_WHAT YOU WILL DO_.
Begin at the top of the listing below. Write each line out exactly, ending with the line that holds "## Leveraging Visualizations: An".

_GIVEN DATA_.
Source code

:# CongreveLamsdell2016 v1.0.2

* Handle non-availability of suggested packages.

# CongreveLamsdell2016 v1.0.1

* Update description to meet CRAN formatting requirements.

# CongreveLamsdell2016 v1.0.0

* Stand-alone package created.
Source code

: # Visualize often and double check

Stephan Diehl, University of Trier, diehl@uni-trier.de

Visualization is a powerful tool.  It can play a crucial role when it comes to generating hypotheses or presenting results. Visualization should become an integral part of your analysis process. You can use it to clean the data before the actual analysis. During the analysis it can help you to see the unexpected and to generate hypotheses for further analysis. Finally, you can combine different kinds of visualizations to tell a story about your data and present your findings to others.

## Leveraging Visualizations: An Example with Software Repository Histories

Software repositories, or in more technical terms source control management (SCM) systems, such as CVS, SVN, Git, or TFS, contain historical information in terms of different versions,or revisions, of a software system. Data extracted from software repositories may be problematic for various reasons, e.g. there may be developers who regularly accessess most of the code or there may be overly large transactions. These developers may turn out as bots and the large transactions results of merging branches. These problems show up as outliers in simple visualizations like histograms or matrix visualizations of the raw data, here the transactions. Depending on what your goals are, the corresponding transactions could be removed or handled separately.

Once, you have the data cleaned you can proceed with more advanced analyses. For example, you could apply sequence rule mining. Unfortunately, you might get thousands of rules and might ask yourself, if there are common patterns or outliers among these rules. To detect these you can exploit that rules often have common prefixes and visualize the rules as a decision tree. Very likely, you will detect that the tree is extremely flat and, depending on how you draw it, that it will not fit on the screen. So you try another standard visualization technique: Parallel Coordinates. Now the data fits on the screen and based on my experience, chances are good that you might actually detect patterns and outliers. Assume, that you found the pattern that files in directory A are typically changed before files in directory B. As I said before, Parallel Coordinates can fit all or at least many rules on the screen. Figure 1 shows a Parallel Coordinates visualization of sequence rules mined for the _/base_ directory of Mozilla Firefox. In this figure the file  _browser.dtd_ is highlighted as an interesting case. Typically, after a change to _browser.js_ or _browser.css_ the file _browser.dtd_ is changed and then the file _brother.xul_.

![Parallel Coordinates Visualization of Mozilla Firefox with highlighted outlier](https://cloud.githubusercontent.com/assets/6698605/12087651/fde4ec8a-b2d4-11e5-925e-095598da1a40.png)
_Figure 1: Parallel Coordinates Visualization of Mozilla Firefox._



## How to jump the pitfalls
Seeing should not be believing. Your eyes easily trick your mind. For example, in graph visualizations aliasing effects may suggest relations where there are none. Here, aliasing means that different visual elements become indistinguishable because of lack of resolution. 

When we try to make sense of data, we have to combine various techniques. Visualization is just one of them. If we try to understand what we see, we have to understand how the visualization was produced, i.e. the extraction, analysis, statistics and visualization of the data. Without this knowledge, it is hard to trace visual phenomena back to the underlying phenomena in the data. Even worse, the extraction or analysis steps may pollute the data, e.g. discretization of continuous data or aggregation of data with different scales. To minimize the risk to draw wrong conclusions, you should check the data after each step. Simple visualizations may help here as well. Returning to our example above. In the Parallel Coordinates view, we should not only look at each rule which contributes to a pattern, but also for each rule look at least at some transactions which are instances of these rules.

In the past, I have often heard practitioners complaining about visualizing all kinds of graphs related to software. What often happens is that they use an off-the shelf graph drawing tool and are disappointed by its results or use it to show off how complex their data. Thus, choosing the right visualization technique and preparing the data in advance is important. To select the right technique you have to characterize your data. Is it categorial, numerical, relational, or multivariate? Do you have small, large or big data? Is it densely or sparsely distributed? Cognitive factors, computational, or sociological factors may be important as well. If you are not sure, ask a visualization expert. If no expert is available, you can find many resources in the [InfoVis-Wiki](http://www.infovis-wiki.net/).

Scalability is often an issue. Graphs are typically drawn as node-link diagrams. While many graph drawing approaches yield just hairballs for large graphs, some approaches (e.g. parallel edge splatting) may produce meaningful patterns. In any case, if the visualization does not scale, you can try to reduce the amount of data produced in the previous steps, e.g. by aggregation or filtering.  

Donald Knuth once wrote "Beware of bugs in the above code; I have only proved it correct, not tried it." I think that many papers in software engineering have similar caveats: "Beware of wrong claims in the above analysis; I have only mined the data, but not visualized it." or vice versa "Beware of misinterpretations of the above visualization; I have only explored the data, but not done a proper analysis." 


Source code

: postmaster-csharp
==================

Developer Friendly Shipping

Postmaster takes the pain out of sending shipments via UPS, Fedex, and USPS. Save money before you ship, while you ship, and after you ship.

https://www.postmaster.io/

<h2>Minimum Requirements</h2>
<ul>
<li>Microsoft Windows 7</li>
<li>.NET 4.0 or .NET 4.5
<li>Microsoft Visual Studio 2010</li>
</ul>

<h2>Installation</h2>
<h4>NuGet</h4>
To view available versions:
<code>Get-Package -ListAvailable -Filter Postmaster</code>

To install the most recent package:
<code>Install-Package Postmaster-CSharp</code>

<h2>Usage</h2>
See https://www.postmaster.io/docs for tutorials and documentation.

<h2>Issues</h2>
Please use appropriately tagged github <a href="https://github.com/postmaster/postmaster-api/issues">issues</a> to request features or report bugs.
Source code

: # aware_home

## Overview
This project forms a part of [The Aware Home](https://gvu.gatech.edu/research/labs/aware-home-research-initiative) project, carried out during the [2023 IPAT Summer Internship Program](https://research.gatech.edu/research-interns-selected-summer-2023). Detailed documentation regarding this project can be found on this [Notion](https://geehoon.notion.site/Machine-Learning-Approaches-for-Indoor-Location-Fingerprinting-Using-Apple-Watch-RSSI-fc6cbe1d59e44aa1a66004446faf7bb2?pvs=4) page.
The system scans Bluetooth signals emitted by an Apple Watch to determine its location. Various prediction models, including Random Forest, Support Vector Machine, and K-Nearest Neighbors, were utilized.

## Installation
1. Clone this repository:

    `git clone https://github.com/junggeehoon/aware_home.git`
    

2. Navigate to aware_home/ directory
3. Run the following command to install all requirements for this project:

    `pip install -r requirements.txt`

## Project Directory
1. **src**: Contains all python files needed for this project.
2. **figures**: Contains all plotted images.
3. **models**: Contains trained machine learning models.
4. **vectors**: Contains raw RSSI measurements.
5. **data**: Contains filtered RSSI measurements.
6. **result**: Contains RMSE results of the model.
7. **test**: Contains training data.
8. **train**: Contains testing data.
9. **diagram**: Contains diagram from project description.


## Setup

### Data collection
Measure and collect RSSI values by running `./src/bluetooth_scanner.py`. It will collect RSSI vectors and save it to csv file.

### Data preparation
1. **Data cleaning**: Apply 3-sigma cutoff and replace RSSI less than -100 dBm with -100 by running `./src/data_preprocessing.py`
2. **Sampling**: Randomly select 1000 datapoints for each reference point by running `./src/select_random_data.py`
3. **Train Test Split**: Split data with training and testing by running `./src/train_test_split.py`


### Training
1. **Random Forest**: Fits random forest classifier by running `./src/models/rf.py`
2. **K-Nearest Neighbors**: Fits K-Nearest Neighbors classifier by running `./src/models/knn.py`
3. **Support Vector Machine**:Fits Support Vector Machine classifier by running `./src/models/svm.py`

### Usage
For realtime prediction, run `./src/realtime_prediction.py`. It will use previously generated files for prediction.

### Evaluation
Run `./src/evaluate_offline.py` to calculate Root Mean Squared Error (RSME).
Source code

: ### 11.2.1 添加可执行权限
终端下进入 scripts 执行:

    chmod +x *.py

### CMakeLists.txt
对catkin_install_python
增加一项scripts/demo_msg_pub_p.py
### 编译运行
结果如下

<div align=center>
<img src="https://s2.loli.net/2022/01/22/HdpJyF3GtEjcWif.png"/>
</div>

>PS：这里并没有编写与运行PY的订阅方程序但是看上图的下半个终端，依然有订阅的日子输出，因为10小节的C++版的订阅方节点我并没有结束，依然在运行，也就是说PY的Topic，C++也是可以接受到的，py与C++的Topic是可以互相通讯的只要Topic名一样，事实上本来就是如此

_ANSWER AREA_.
Source code

:# CongreveLamsdell2016 v1.0.2

* Handle non-availability of suggested packages.

# CongreveLamsdell2016 v1.0.1

* Update description to meet CRAN formatting requirements.

# CongreveLamsdell2016 v1.0.0

* Stand-alone package created.
Source code

: # Visualize often and double check

Stephan Diehl, University of Trier, diehl@uni-trier.de

Visualization is a powerful tool.  It can play a crucial role when it comes to generating hypotheses or presenting results. Visualization should become an integral part of your analysis process. You can use it to clean the data before the actual analysis. During the analysis it can help you to see the unexpected and to generate hypotheses for further analysis. Finally, you can combine different kinds of visualizations to tell a story about your data and present your findings to others.

## Leveraging Visualizations: An Example with Software Repository Histories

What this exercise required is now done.